Exercise requirements ::
From the entries below, copy each line in which the word "again" occurs.

Given data ::

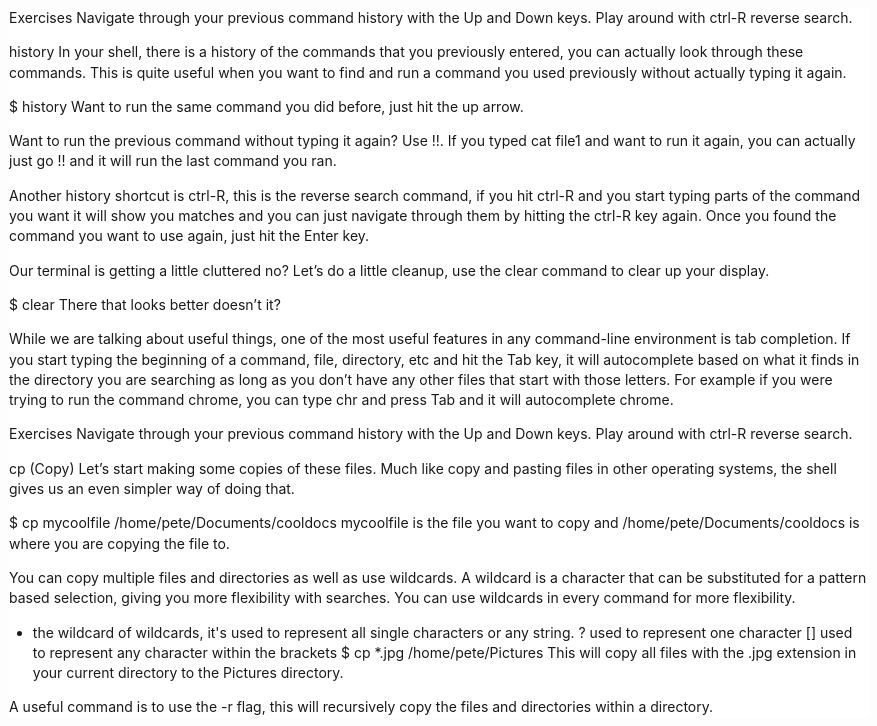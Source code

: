 Exercises
Navigate through your previous command history with the Up and Down keys. Play around with ctrl-R reverse search.

history
In your shell, there is a history of the commands that you previously entered, you can actually look through these commands. This is quite useful when you want to find and run a command you used previously without actually typing it again.

$ history
Want to run the same command you did before, just hit the up arrow.

Want to run the previous command without typing it again? Use !!. If you typed cat file1 and want to run it again, you can actually just go !! and it will run the last command you ran.

Another history shortcut is ctrl-R, this is the reverse search command, if you hit ctrl-R and you start typing parts of the command you want it will show you matches and you can just navigate through them by hitting the ctrl-R key again. Once you found the command you want to use again, just hit the Enter key.

Our terminal is getting a little cluttered no? Let’s do a little cleanup, use the clear command to clear up your display.

$ clear
There that looks better doesn’t it?

While we are talking about useful things, one of the most useful features in any command-line environment is tab completion. If you start typing the beginning of a command, file, directory, etc and hit the Tab key, it will autocomplete based on what it finds in the directory you are searching as long as you don’t have any other files that start with those letters. For example if you were trying to run the command chrome, you can type chr and press Tab and it will autocomplete chrome.

Exercises
Navigate through your previous command history with the Up and Down keys. Play around with ctrl-R reverse search.


cp (Copy)
Let’s start making some copies of these files. Much like copy and pasting files in other operating systems, the shell gives us an even simpler way of doing that.

$ cp mycoolfile /home/pete/Documents/cooldocs
mycoolfile is the file you want to copy and /home/pete/Documents/cooldocs is where you are copying the file to.

You can copy multiple files and directories as well as use wildcards. A wildcard is a character that can be substituted for a pattern based selection, giving you more flexibility with searches. You can use wildcards in every command for more flexibility.

* the wildcard of wildcards, it's used to represent all single characters or any string.
? used to represent one character
[] used to represent any character within the brackets
$ cp *.jpg /home/pete/Pictures
This will copy all files with the .jpg extension in your current directory to the Pictures directory.

A useful command is to use the -r flag, this will recursively copy the files and directories within a directory.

Answer space ::
In your shell, there is a history of the commands that you previously entered, you can actually look through these commands. This is quite useful when you want to find and run a command you used previously without actually typing it again.
Want to run the previous command without typing it again? Use !!. If you typed cat file1 and want to run it again, you can actually just go !! and it will run the last command you ran.
Another history shortcut is ctrl-R, this is the reverse search command, if you hit ctrl-R and you start typing parts of the command you want it will show you matches and you can just navigate through them by hitting the ctrl-R key again. Once you found the command you want to use again, just hit the Enter key.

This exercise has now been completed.